Clinical risk factors for ventricular arrhythmia include ischemic heart disease (1), New York Heart Association functional class III (7) or IV (8), previous ventricular arrhythmias (8), low left ventricular ejection fraction, QRS duration, and atrial fibrillation (9), but an unresolved issue is the role of emotional distress (10). Some studies found that shocked patients experience anxiety (11–14), depression (15), and impaired quality of life (16), although others (17–19) did not find this association. However, only a few studies have evaluated the role of emotional distress as precipitant of ventricular arrhythmias in patients with an ICD (20–23), with 2 studies (21,22) investigating emotional states as risk factors for arrhythmias, and 1 study (23) investigating acute emotional triggers.

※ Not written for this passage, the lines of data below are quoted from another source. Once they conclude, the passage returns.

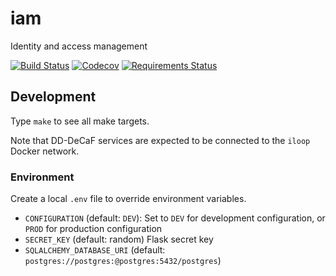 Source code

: # iam

Identity and access management

[![Build Status](https://travis-ci.org/DD-DeCaF/iam.svg?branch=devel)](https://travis-ci.org/DD-DeCaF/iam)
[![Codecov](https://codecov.io/gh/DD-DeCaF/iam/branch/devel/graph/badge.svg)](https://codecov.io/gh/DD-DeCaF/iam)
[![Requirements Status](https://requires.io/github/DD-DeCaF/iam/requirements.svg?branch=devel)](https://requires.io/github/DD-DeCaF/iam/requirements/?branch=devel)

## Development

Type `make` to see all make targets.

Note that DD-DeCaF services are expected to be connected to the `iloop` Docker network.

### Environment

Create a local `.env` file to override environment variables.

* `CONFIGURATION` (default: `DEV`): Set to `DEV` for development configuration, or `PROD` for production configuration
* `SECRET_KEY` (default: random) Flask secret key
* `SQLALCHEMY_DATABASE_URI` (default: `postgres://postgres:@postgres:5432/postgres`)
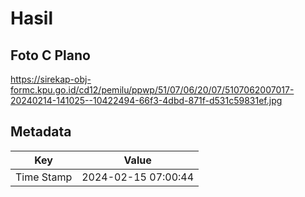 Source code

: # Hasil

## Foto C Plano

https://sirekap-obj-formc.kpu.go.id/cd12/pemilu/ppwp/51/07/06/20/07/5107062007017-20240214-141025--10422494-66f3-4dbd-871f-d531c59831ef.jpg


## Metadata

| Key        | Value               |
| ---------- | ------------------- |
| Time Stamp | 2024-02-15 07:00:44 |



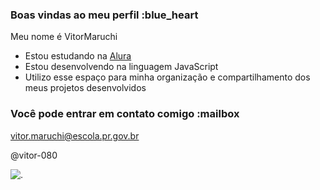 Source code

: ### Boas vindas ao meu perfil :blue_heart

Meu nome é VitorMaruchi

- Estou estudando na [Alura](https://www.alura.com.br)
- Estou  desenvolvendo na linguagem JavaScript
- Utilizo esse espaço para minha organização e compartilhamento dos meus projetos desenvolvidos

### Você pode entrar em contato comigo :mailbox

vitor.maruchi@escola.pr.gov.br

@vitor-080

![.](https://www.google.com/url?sa=i&url=https%3A%2F%2Fmakeagif.com%2Fgif%2Fnossa-que-bosta-hSaNLe&psig=AOvVaw3g09dNl2FFvhf_CeEIn28V&ust=1728664547742000&source=images&cd=vfe&opi=89978449&ved=0CBMQjRxqFwoTCIjMxrSfhIkDFQAAAAAdAAAAABAE)
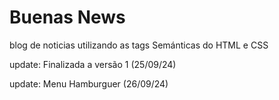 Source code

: # Buenas News
blog de noticias utilizando as tags Semánticas do HTML e CSS

update: Finalizada a versão 1 (25/09/24)

update: Menu Hamburguer (26/09/24)
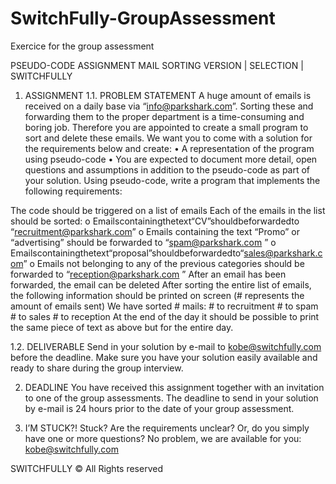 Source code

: # SwitchFully-GroupAssessment
Exercice for the group assessment

 PSEUDO-CODE ASSIGNMENT
MAIL SORTING VERSION | SELECTION | SWITCHFULLY

1. ASSIGNMENT
1.1. PROBLEM STATEMENT
A huge amount of emails is received on a daily base via “info@parkshark.com”. Sorting these and forwarding them to the proper department is a time-consuming and boring job. Therefore you are appointed to create a small program to sort and delete these emails.
We want you to come with a solution for the requirements below and create:
• A representation of the program using pseudo-code
• You are expected to document more detail, open questions and assumptions in addition to
the pseudo-code as part of your solution.
Using pseudo-code, write a program that implements the following requirements:

The code should be triggered on a list of emails Each of the emails in the list should be sorted:
o Emailscontainingthetext“CV”shouldbeforwardedto “recruitment@parkshark.com”
o Emails containing the text “Promo” or “advertising” should be forwarded to “spam@parkshark.com ”
o Emailscontainingthetext“proposal”shouldbeforwardedto“sales@parkshark.com” o Emails not belonging to any of the previous categories should be forwarded to
“reception@parkshark.com ”
After an email has been forwarded, the email can be deleted
After sorting the entire list of emails, the following information should be printed on screen (# represents the amount of emails sent)
        We have sorted # mails:
                # to recruitment
                # to spam
                # to sales
                # to reception
At the end of the day it should be possible to print the same piece of text as above but for the entire day.

1.2. DELIVERABLE
Send in your solution by e-mail to kobe@switchfully.com before the deadline.
Make sure you have your solution easily available and ready to share during the group interview.

 2. DEADLINE
You have received this assignment together with an invitation to one of the group assessments. The deadline to send in your solution by e-mail is 24 hours prior to the date of your group assessment.

 3. I’M STUCK?!
Stuck? Are the requirements unclear? Or, do you simply have one or more questions? No problem, we are available for you: kobe@switchfully.com

SWITCHFULLY © All Rights reserved

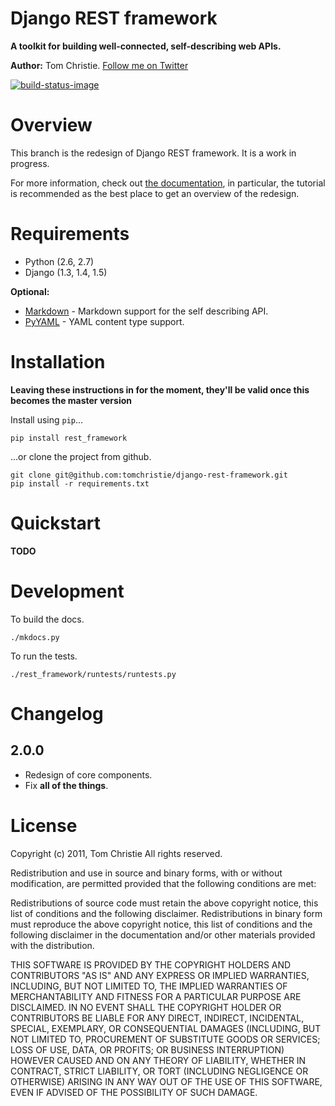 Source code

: # Django REST framework

**A toolkit for building well-connected, self-describing web APIs.**

**Author:** Tom Christie.  [Follow me on Twitter][twitter]

[![build-status-image]][travis]

# Overview

This branch is the redesign of Django REST framework.  It is a work in progress.

For more information, check out [the documentation][docs], in particular, the tutorial is recommended as the best place to get an overview of the redesign.

# Requirements

* Python (2.6, 2.7)
* Django (1.3, 1.4, 1.5)

**Optional:**

* [Markdown] - Markdown support for the self describing API.
* [PyYAML] - YAML content type support.

# Installation

**Leaving these instructions in for the moment, they'll be valid once this becomes the master version**

Install using `pip`...

    pip install rest_framework

...or clone the project from github.

    git clone git@github.com:tomchristie/django-rest-framework.git
    pip install -r requirements.txt

# Quickstart

**TODO**

# Development

To build the docs.

    ./mkdocs.py

To run the tests.

    ./rest_framework/runtests/runtests.py

# Changelog

## 2.0.0

* Redesign of core components.
* Fix **all of the things**.

# License

Copyright (c) 2011, Tom Christie
All rights reserved.

Redistribution and use in source and binary forms, with or without 
modification, are permitted provided that the following conditions are met:

Redistributions of source code must retain the above copyright notice, this 
list of conditions and the following disclaimer.
Redistributions in binary form must reproduce the above copyright notice, this 
list of conditions and the following disclaimer in the documentation and/or 
other materials provided with the distribution.

THIS SOFTWARE IS PROVIDED BY THE COPYRIGHT HOLDERS AND CONTRIBUTORS "AS IS" AND 
ANY EXPRESS OR IMPLIED WARRANTIES, INCLUDING, BUT NOT LIMITED TO, THE IMPLIED 
WARRANTIES OF MERCHANTABILITY AND FITNESS FOR A PARTICULAR PURPOSE ARE 
DISCLAIMED. IN NO EVENT SHALL THE COPYRIGHT HOLDER OR CONTRIBUTORS BE LIABLE 
FOR ANY DIRECT, INDIRECT, INCIDENTAL, SPECIAL, EXEMPLARY, OR CONSEQUENTIAL 
DAMAGES (INCLUDING, BUT NOT LIMITED TO, PROCUREMENT OF SUBSTITUTE GOODS OR 
SERVICES; LOSS OF USE, DATA, OR PROFITS; OR BUSINESS INTERRUPTION) HOWEVER 
CAUSED AND ON ANY THEORY OF LIABILITY, WHETHER IN CONTRACT, STRICT LIABILITY, 
OR TORT (INCLUDING NEGLIGENCE OR OTHERWISE) ARISING IN ANY WAY OUT OF THE USE 
OF THIS SOFTWARE, EVEN IF ADVISED OF THE POSSIBILITY OF SUCH DAMAGE.

[build-status-image]: https://secure.travis-ci.org/tomchristie/django-rest-framework.png?branch=restframework2
[travis]: http://travis-ci.org/tomchristie/django-rest-framework?branch=restframework2
[twitter]: https://twitter.com/_tomchristie
[docs]: http://tomchristie.github.com/django-rest-framework/
[urlobject]: https://github.com/zacharyvoase/urlobject
[markdown]: http://pypi.python.org/pypi/Markdown/
[pyyaml]: http://pypi.python.org/pypi/PyYAML


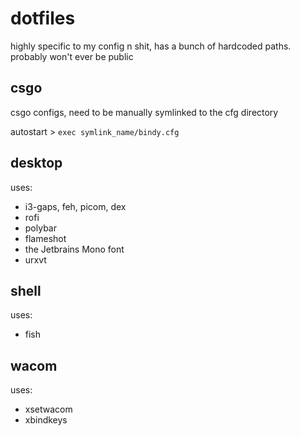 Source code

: # dotfiles
highly specific to my config n shit, has a bunch of hardcoded paths.
probably won't ever be public

## csgo
csgo configs, need to be manually symlinked to the cfg directory

autostart > `exec symlink_name/bindy.cfg`

## desktop
uses:
- i3-gaps, feh, picom, dex
- rofi
- polybar
- flameshot
- the Jetbrains Mono font
- urxvt

## shell
uses:
- fish

## wacom
uses:
- xsetwacom
- xbindkeys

Depression has been associated with ventricular arrhythmias (20), whereas others found that anxiety, but not depression and anger (21), or anger, but not sadness and anxiety (23), may trigger ventricular arrhythmias. These mixed findings indicate that other factors may modulate the effect of emotional distress, and evidence suggests that stable personality traits may increase the risk of emotion-triggered appropriate shocks in ICD patients (23). Of note, psychological risk factors do not occur in isolation (24) but rather tend to cluster together within cardiac patients to increase the risk of clinical events (25).
Therefore, the objective of this prospective study was to examine the extent to which Type D personality (i.e., the tendency to experience emotional and social distress) may modulate the association between anxiety/depression and ventricular arrhythmia. Previously, we have argued that research should focus on the interaction of psychological factors (24,26), and we have shown that clustering of Type D personality with other psychological factors increases the risk of adverse outcomes (12,27). In the present study, we examined the role of anxiety, depression, and their combination with Type D personality as predictors of ventricular arrhythmias during the 12-month period after ICD implantation, adjusting for sex, age, ICD indication, etiology, ejection fraction, QRS duration, and medical treatment.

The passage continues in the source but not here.